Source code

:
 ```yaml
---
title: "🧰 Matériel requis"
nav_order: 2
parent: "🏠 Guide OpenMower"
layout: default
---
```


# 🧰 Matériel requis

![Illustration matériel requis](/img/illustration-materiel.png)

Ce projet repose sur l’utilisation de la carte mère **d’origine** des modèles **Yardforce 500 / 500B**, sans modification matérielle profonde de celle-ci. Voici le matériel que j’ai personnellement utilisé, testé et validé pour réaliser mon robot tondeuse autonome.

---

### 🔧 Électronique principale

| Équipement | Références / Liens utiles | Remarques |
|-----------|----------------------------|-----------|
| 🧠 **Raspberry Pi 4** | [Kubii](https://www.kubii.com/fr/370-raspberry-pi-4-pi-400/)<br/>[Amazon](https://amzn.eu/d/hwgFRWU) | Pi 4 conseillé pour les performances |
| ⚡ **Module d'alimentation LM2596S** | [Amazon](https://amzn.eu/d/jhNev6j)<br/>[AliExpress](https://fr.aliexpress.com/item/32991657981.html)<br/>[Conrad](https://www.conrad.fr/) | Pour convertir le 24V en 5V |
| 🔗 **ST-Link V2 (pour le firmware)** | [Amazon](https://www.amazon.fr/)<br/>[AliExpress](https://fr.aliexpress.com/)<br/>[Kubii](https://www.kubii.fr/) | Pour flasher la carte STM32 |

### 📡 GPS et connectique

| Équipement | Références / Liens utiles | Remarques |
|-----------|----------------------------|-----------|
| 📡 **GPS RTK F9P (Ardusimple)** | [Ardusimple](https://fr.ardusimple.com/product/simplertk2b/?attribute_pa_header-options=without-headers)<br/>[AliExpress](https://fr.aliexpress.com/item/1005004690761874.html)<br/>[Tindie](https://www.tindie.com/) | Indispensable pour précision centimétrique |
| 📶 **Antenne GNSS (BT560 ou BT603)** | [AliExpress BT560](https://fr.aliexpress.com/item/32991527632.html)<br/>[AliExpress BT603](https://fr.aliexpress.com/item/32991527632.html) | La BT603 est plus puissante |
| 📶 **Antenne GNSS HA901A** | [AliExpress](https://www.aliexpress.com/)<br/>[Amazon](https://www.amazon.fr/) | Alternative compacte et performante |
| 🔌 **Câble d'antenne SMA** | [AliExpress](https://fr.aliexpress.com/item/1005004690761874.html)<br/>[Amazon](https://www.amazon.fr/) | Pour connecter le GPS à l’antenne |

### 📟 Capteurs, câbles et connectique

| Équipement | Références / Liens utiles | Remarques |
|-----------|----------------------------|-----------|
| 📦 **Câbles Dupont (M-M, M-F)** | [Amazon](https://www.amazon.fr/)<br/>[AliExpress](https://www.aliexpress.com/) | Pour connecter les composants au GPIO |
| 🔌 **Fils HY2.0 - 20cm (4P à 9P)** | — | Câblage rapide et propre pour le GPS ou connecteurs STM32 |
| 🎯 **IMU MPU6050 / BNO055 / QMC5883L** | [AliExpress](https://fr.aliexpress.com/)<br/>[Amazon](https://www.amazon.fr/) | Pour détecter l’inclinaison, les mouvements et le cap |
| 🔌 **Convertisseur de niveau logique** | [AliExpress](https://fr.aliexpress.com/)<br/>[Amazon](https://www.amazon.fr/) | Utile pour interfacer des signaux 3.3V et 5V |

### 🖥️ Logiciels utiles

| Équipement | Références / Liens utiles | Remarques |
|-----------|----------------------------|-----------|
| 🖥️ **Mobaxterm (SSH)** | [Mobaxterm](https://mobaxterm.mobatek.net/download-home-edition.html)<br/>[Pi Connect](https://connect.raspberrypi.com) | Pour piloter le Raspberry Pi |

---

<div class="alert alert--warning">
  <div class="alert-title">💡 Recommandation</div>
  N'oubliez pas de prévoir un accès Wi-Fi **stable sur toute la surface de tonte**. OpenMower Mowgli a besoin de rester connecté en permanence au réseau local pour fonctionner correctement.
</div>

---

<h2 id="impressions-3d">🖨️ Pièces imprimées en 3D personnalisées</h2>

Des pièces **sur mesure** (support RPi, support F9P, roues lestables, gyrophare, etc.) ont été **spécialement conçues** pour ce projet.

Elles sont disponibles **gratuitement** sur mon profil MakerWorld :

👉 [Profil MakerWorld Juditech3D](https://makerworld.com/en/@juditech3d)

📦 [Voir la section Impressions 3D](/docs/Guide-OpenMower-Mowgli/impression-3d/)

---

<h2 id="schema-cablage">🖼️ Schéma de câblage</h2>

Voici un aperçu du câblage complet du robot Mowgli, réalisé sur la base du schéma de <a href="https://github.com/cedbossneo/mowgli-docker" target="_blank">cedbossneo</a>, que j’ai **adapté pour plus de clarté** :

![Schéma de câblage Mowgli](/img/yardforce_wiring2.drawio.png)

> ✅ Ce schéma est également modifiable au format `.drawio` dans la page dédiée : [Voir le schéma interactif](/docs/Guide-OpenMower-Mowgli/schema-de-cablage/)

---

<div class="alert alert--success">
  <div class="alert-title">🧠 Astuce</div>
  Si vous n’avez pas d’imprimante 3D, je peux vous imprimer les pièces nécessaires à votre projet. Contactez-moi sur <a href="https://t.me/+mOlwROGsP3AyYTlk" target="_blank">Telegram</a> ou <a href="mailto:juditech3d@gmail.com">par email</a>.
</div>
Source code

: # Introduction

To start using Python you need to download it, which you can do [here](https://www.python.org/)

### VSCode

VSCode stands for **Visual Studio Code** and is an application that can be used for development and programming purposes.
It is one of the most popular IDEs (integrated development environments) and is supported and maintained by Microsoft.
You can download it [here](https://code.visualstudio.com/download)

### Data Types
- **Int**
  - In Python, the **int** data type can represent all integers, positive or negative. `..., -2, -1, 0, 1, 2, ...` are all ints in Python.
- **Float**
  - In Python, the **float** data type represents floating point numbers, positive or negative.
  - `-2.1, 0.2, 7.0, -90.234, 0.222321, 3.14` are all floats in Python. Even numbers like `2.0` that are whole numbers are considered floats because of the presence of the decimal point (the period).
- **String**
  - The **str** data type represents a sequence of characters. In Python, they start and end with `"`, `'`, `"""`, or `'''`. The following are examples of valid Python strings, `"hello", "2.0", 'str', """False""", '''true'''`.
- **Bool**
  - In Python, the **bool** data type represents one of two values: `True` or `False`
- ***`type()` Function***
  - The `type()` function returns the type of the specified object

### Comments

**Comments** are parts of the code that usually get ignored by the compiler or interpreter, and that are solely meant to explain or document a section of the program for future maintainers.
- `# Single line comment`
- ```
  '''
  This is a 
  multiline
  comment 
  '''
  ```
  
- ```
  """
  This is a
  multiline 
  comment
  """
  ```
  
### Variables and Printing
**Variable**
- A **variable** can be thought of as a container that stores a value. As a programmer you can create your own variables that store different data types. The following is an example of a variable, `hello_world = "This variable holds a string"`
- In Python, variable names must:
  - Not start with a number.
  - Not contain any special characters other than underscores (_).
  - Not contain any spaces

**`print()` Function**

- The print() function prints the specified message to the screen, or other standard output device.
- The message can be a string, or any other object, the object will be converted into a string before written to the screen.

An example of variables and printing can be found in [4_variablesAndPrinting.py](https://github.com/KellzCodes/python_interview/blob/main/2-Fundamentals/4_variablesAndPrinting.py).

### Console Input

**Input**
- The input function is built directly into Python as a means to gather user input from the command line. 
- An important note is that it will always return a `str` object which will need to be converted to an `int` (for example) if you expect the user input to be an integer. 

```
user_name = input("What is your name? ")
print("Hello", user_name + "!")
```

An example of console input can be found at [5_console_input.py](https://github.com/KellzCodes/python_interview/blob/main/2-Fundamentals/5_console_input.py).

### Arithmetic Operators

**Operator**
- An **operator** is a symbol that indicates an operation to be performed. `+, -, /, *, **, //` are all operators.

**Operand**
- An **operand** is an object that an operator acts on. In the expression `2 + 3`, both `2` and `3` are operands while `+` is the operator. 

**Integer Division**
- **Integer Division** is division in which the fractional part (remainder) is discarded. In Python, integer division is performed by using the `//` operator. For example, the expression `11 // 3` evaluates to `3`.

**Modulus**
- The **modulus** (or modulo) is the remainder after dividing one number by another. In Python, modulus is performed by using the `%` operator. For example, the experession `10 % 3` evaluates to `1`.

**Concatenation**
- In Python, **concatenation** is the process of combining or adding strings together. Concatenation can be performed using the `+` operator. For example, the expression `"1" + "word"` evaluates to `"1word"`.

◆ ◆ ◆

- WHAT YOU NEED TO DO -
Look through the listing above and copy each line where the string "Kubii" occurs.

- TASK ANSWER -
| 🧠 **Raspberry Pi 4** | [Kubii](https://www.kubii.com/fr/370-raspberry-pi-4-pi-400/)<br/>[Amazon](https://amzn.eu/d/hwgFRWU) | Pi 4 conseillé pour les performances |
| 🔗 **ST-Link V2 (pour le firmware)** | [Amazon](https://www.amazon.fr/)<br/>[AliExpress](https://fr.aliexpress.com/)<br/>[Kubii](https://www.kubii.fr/) | Pour flasher la carte STM32 |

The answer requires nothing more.